▶ [What the task requires]
Which lines below include the string "Receita"? Please show each one.

- - -

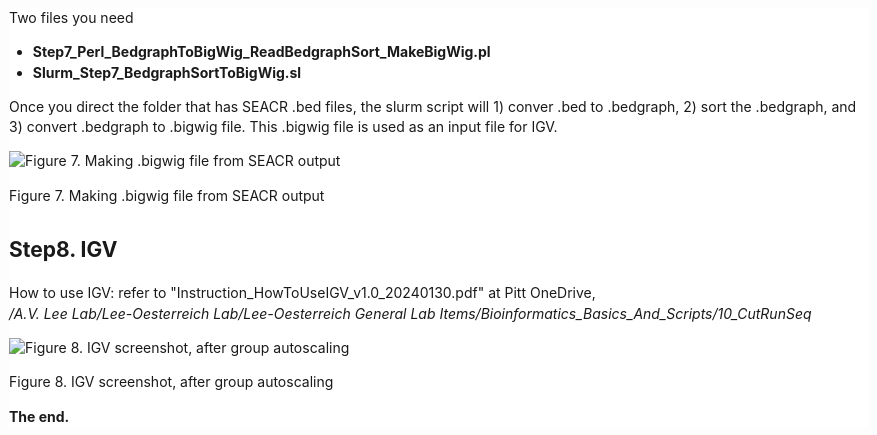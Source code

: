 Two files you need

-   **Step7_Perl_BedgraphToBigWig_ReadBedgraphSort_MakeBigWig.pl**
-   **Slurm_Step7_BedgraphSortToBigWig.sl**

Once you direct the folder that has SEACR .bed files, the slurm script will 1) conver .bed to .bedgraph, 2) sort the .bedgraph, and 3) convert .bedgraph to .bigwig file. This .bigwig file is used as an input file for IGV.


![Figure 7. Making .bigwig file from SEACR output](https://github.com/leeoesterreich/CutAndRunSeqAnalysis/assets/87338488/bd3eb9e4-f985-494c-9e5e-849fb279bcac)

Figure 7. Making .bigwig file from SEACR output

## Step8. IGV

How to use IGV: refer to "Instruction_HowToUseIGV_v1.0_20240130.pdf" at Pitt OneDrive,\
*/A.V. Lee Lab/Lee-Oesterreich Lab/Lee-Oesterreich General Lab Items/Bioinformatics_Basics_And_Scripts/10_CutRunSeq*

![Figure 8. IGV screenshot, after group autoscaling](https://github.com/leeoesterreich/CutAndRunSeqAnalysis/assets/87338488/d246f965-3fa7-4873-8ccd-a6244445b8d4)

Figure 8. IGV screenshot, after group autoscaling

**The end.**
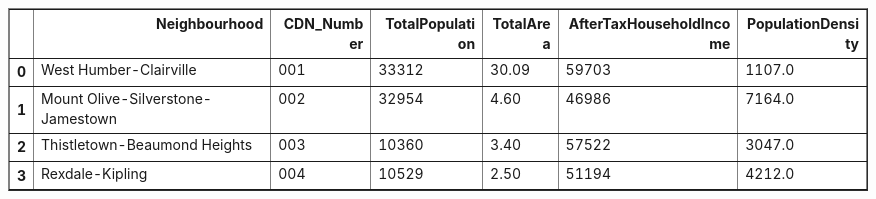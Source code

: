 


<div>
<style scoped>
    .dataframe tbody tr th:only-of-type {
        vertical-align: middle;
    }

    .dataframe tbody tr th {
        vertical-align: top;
    }

    .dataframe thead th {
        text-align: right;
    }
</style>
<table border="1" class="dataframe">
  <thead>
    <tr style="text-align: right;">
      <th></th>
      <th>Neighbourhood</th>
      <th>CDN_Number</th>
      <th>TotalPopulation</th>
      <th>TotalArea</th>
      <th>AfterTaxHouseholdIncome</th>
      <th>PopulationDensity</th>
    </tr>
  </thead>
  <tbody>
    <tr>
      <th>0</th>
      <td>West Humber-Clairville</td>
      <td>001</td>
      <td>33312</td>
      <td>30.09</td>
      <td>59703</td>
      <td>1107.0</td>
    </tr>
    <tr>
      <th>1</th>
      <td>Mount Olive-Silverstone-Jamestown</td>
      <td>002</td>
      <td>32954</td>
      <td>4.60</td>
      <td>46986</td>
      <td>7164.0</td>
    </tr>
    <tr>
      <th>2</th>
      <td>Thistletown-Beaumond Heights</td>
      <td>003</td>
      <td>10360</td>
      <td>3.40</td>
      <td>57522</td>
      <td>3047.0</td>
    </tr>
    <tr>
      <th>3</th>
      <td>Rexdale-Kipling</td>
      <td>004</td>
      <td>10529</td>
      <td>2.50</td>
      <td>51194</td>
      <td>4212.0</td>
    </tr>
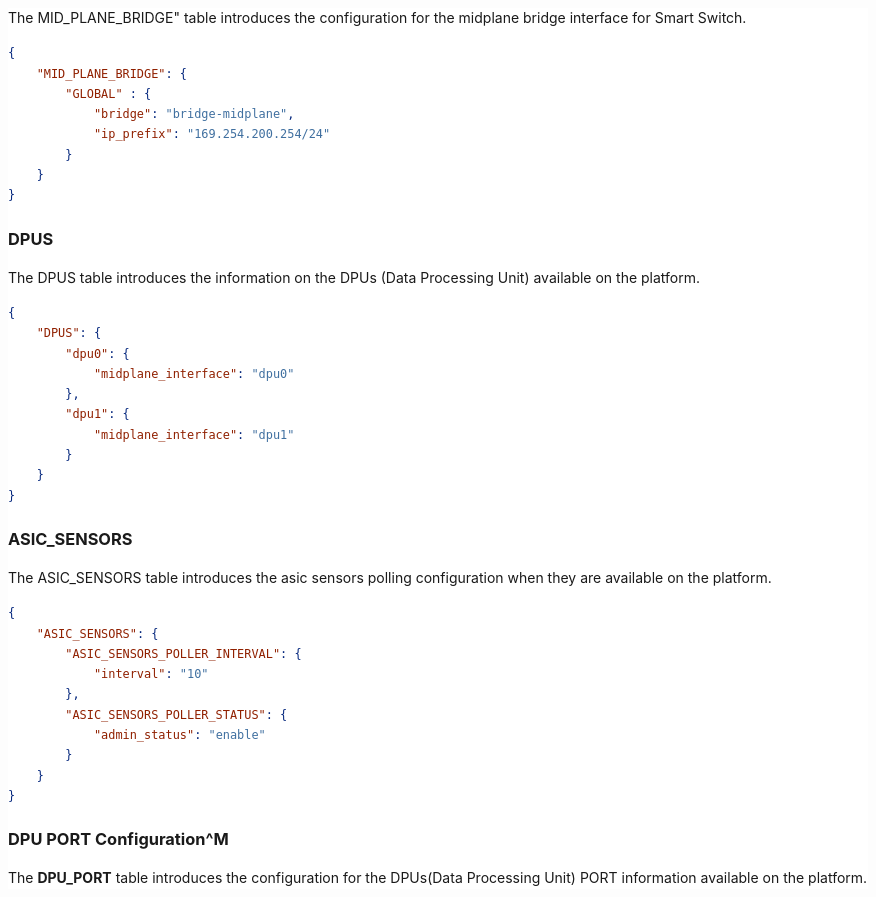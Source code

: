 The MID_PLANE_BRIDGE" table introduces the configuration for the midplane bridge interface for Smart Switch.

```json
{
    "MID_PLANE_BRIDGE": {
        "GLOBAL" : {
            "bridge": "bridge-midplane",
            "ip_prefix": "169.254.200.254/24"
        }
    }
}
```

### DPUS

The DPUS table introduces the information on the DPUs (Data Processing Unit) available on the platform.

```json
{
    "DPUS": {
        "dpu0": {
            "midplane_interface": "dpu0"
        },
        "dpu1": {
            "midplane_interface": "dpu1"
        }
    }
}
```

### ASIC_SENSORS

The ASIC_SENSORS table introduces the asic sensors polling configuration when they are available on the platform.

```json
{
    "ASIC_SENSORS": {
        "ASIC_SENSORS_POLLER_INTERVAL": {
            "interval": "10"
        },
        "ASIC_SENSORS_POLLER_STATUS": {
            "admin_status": "enable"
        }
    }
}
```

### DPU PORT Configuration^M

The **DPU_PORT** table introduces the configuration for the DPUs(Data Processing Unit) PORT information available on the platform.
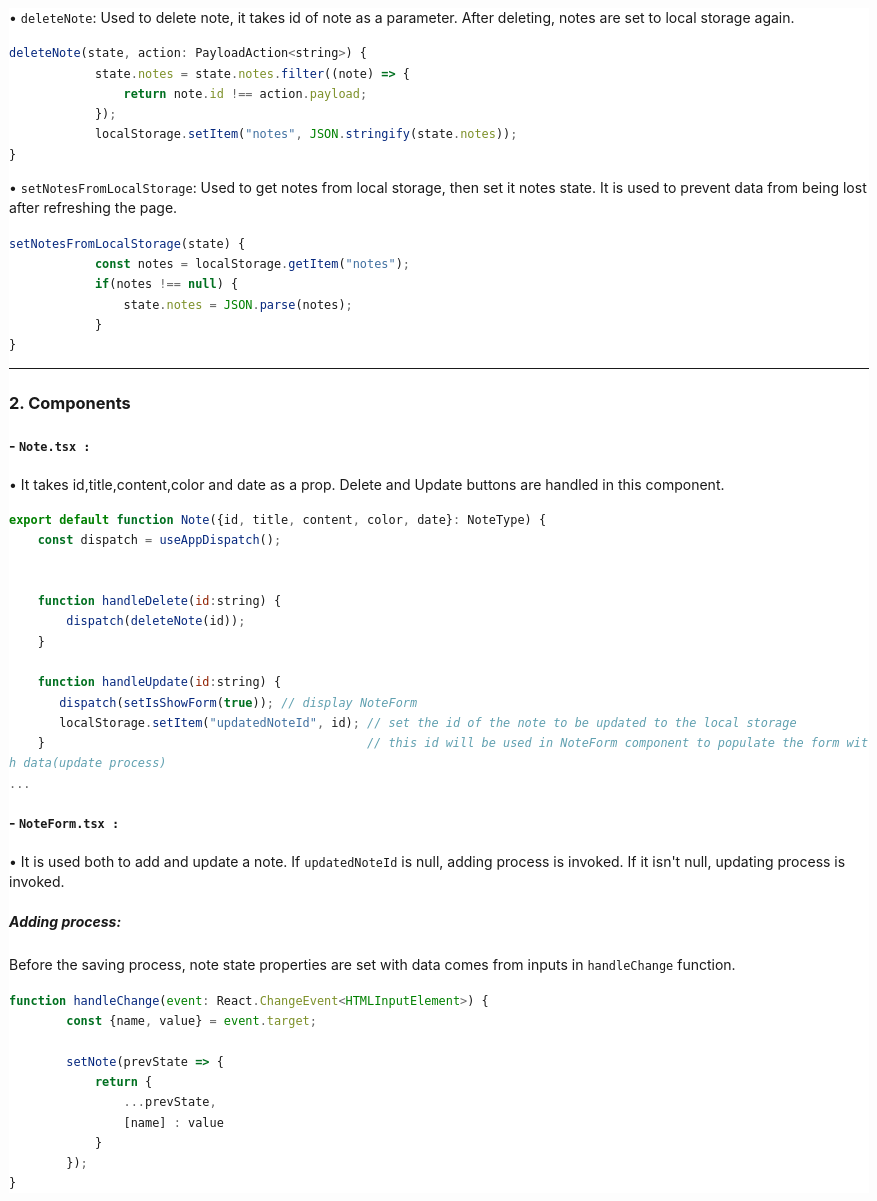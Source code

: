 • ```deleteNote```: Used to delete note, it takes id of note as a parameter. After deleting, notes are set to local storage again.
```js
deleteNote(state, action: PayloadAction<string>) {
            state.notes = state.notes.filter((note) => {
                return note.id !== action.payload;
            });
            localStorage.setItem("notes", JSON.stringify(state.notes));
}
```

• ```setNotesFromLocalStorage```: Used to get notes from local storage, then set it notes state. It is used to prevent data from being lost after refreshing the page.
```js
setNotesFromLocalStorage(state) {
            const notes = localStorage.getItem("notes");
            if(notes !== null) {
                state.notes = JSON.parse(notes);
            }
}
```
<hr>

### 2. Components

#### - ```Note.tsx :```
• It takes id,title,content,color and date as a prop. Delete and Update buttons are handled in this component.
```js
export default function Note({id, title, content, color, date}: NoteType) {
    const dispatch = useAppDispatch();


    function handleDelete(id:string) {
        dispatch(deleteNote(id));
    }

    function handleUpdate(id:string) {
       dispatch(setIsShowForm(true)); // display NoteForm
       localStorage.setItem("updatedNoteId", id); // set the id of the note to be updated to the local storage
    }                                             // this id will be used in NoteForm component to populate the form with data(update process)
...
```

#### - ```NoteForm.tsx :```
• It is used both to add and update a note. If ```updatedNoteId``` is null, adding process is invoked. If it isn't null, updating process is invoked.
##### Adding process:
Before the saving process, note state properties are set with data comes from inputs in ```handleChange``` function.
```js
function handleChange(event: React.ChangeEvent<HTMLInputElement>) {
        const {name, value} = event.target;

        setNote(prevState => {
            return {
                ...prevState,
                [name] : value
            }
        });
}
```
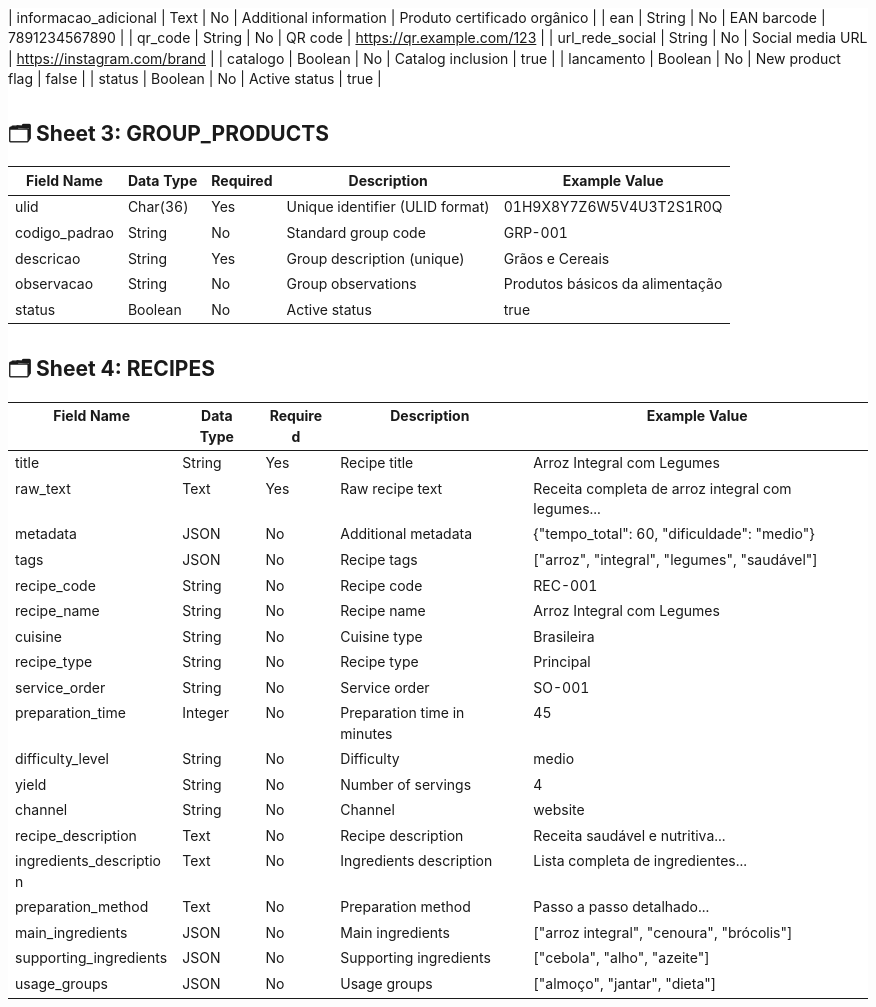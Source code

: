 | informacao_adicional | Text | No | Additional information | Produto certificado orgânico |
| ean | String | No | EAN barcode | 7891234567890 |
| qr_code | String | No | QR code | https://qr.example.com/123 |
| url_rede_social | String | No | Social media URL | https://instagram.com/brand |
| catalogo | Boolean | No | Catalog inclusion | true |
| lancamento | Boolean | No | New product flag | false |
| status | Boolean | No | Active status | true |

## 🗂️ Sheet 3: GROUP_PRODUCTS

| Field Name | Data Type | Required | Description | Example Value |
|------------|-----------|----------|-------------|---------------|
| ulid | Char(36) | Yes | Unique identifier (ULID format) | 01H9X8Y7Z6W5V4U3T2S1R0Q |
| codigo_padrao | String | No | Standard group code | GRP-001 |
| descricao | String | Yes | Group description (unique) | Grãos e Cereais |
| observacao | String | No | Group observations | Produtos básicos da alimentação |
| status | Boolean | No | Active status | true |

## 🗂️ Sheet 4: RECIPES

| Field Name | Data Type | Required | Description | Example Value |
|------------|-----------|----------|-------------|---------------|
| title | String | Yes | Recipe title | Arroz Integral com Legumes |
| raw_text | Text | Yes | Raw recipe text | Receita completa de arroz integral com legumes... |
| metadata | JSON | No | Additional metadata | {"tempo_total": 60, "dificuldade": "medio"} |
| tags | JSON | No | Recipe tags | ["arroz", "integral", "legumes", "saudável"] |
| recipe_code | String | No | Recipe code | REC-001 |
| recipe_name | String | No | Recipe name | Arroz Integral com Legumes |
| cuisine | String | No | Cuisine type | Brasileira |
| recipe_type | String | No | Recipe type | Principal |
| service_order | String | No | Service order | SO-001 |
| preparation_time | Integer | No | Preparation time in minutes | 45 |
| difficulty_level | String | No | Difficulty | medio |
| yield | String | No | Number of servings | 4 |
| channel | String | No | Channel | website |
| recipe_description | Text | No | Recipe description | Receita saudável e nutritiva... |
| ingredients_description | Text | No | Ingredients description | Lista completa de ingredientes... |
| preparation_method | Text | No | Preparation method | Passo a passo detalhado... |
| main_ingredients | JSON | No | Main ingredients | ["arroz integral", "cenoura", "brócolis"] |
| supporting_ingredients | JSON | No | Supporting ingredients | ["cebola", "alho", "azeite"] |
| usage_groups | JSON | No | Usage groups | ["almoço", "jantar", "dieta"] |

- - -

▶ [Exercise result]
| raw_text | Text | Yes | Raw recipe text | Receita completa de arroz integral com legumes... |
| recipe_description | Text | No | Recipe description | Receita saudável e nutritiva... |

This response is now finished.